### Exercise brief
Retype each line of the listing below, from the first through the one holding "1. Move into", with no other lines.

### Extracted material
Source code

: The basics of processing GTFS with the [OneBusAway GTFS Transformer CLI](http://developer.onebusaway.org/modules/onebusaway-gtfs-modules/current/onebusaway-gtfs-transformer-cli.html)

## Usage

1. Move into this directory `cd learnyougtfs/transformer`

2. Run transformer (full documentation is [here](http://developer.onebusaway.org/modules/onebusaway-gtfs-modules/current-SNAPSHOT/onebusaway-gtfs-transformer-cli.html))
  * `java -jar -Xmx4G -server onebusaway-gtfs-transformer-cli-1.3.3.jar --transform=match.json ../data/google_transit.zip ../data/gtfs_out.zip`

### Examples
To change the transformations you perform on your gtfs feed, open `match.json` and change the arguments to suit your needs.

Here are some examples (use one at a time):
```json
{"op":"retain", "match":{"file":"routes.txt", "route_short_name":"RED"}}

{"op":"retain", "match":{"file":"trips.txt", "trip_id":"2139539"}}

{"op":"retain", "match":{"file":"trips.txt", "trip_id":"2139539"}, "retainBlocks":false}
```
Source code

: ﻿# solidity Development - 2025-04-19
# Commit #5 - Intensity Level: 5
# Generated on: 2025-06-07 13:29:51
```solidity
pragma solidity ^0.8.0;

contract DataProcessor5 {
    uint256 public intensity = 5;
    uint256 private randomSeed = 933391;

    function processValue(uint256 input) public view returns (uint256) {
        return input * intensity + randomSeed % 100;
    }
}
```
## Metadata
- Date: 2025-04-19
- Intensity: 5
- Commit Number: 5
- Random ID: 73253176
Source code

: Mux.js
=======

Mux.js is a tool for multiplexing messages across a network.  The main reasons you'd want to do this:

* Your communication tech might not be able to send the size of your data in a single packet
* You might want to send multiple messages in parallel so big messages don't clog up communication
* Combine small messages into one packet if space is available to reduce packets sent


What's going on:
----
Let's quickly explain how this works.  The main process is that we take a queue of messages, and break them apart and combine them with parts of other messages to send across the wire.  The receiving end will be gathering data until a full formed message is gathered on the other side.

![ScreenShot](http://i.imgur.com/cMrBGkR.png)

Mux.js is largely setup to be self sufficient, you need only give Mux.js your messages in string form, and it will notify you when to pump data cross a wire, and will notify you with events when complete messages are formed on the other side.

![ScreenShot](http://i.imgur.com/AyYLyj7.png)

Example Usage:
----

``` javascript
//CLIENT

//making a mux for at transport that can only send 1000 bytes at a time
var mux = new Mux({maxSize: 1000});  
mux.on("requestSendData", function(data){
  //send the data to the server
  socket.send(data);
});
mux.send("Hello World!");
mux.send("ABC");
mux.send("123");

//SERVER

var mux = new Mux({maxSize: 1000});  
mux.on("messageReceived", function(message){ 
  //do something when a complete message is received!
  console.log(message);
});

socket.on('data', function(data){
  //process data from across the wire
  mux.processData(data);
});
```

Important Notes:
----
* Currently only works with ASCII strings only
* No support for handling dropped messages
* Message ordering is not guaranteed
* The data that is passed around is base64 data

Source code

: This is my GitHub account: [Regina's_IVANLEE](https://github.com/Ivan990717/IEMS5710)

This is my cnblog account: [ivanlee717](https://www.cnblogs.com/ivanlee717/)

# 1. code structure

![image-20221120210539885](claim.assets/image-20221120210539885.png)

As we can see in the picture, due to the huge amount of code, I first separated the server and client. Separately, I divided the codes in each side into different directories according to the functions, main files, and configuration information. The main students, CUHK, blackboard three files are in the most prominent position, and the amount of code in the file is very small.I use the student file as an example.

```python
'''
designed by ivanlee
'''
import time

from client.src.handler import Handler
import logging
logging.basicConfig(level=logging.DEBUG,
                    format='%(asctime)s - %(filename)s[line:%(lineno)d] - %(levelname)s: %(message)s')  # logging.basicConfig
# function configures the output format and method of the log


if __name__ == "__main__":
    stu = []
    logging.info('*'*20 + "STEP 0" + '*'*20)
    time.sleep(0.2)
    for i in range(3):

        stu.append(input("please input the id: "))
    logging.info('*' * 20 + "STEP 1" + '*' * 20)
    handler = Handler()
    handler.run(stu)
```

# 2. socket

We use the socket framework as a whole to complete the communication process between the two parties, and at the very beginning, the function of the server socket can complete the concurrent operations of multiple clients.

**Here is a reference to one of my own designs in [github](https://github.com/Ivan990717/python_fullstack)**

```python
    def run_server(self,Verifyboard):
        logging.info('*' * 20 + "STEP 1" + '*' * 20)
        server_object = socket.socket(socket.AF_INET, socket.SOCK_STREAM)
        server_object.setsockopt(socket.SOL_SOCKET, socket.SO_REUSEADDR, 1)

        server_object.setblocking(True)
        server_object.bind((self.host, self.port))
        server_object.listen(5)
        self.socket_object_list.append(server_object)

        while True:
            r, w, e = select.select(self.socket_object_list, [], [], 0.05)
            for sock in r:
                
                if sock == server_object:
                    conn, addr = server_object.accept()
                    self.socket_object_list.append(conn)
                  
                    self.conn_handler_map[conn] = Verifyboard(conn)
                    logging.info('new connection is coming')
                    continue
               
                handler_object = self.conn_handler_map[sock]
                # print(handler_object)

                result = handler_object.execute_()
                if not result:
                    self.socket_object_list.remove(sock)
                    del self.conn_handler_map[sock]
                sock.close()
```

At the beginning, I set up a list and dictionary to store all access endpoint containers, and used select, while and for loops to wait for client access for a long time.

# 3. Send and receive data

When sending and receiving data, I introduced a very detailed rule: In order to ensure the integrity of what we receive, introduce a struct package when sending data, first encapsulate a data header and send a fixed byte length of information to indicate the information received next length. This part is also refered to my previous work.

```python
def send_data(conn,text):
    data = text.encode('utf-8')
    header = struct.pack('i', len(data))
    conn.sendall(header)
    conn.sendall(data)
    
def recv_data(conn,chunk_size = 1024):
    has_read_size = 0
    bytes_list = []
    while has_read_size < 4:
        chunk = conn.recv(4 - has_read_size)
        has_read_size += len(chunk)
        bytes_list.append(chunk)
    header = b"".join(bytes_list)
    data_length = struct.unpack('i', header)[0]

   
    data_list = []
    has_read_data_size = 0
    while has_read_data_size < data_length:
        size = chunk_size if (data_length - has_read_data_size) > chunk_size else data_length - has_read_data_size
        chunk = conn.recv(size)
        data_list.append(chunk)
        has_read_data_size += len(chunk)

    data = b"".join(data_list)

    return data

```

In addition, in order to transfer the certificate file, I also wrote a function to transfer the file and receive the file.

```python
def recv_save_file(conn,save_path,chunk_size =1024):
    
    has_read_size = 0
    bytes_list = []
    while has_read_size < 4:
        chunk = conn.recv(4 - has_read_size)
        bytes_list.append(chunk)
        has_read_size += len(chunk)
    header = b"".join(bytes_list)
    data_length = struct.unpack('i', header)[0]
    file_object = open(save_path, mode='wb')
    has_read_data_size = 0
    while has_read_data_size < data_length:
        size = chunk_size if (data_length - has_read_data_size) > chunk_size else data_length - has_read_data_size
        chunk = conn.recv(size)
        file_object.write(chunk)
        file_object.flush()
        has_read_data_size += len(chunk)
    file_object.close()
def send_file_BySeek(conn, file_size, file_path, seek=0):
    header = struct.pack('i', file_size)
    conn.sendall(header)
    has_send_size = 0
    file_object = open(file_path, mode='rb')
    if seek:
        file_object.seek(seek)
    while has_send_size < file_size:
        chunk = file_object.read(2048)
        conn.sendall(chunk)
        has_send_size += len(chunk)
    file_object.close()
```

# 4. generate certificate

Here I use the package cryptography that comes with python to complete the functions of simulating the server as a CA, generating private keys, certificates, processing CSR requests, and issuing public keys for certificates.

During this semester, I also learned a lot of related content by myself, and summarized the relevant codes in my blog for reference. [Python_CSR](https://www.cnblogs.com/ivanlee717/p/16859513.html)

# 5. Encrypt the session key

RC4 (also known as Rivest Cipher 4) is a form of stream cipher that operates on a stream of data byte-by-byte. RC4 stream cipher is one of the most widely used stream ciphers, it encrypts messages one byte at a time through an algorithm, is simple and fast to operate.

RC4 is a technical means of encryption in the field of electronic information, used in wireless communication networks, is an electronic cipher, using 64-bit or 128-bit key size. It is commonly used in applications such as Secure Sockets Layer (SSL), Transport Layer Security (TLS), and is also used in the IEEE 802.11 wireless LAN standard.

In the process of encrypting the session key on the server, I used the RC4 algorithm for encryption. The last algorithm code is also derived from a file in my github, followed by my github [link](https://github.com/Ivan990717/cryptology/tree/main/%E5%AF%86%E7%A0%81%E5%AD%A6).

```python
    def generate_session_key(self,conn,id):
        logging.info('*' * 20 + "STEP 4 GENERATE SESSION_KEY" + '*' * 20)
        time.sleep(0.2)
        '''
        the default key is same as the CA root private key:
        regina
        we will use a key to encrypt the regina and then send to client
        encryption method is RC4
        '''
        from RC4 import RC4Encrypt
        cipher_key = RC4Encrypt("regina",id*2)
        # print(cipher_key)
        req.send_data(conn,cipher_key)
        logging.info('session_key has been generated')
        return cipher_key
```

### Exercise answer
Source code

: The basics of processing GTFS with the [OneBusAway GTFS Transformer CLI](http://developer.onebusaway.org/modules/onebusaway-gtfs-modules/current/onebusaway-gtfs-transformer-cli.html)

## Usage

1. Move into this directory `cd learnyougtfs/transformer`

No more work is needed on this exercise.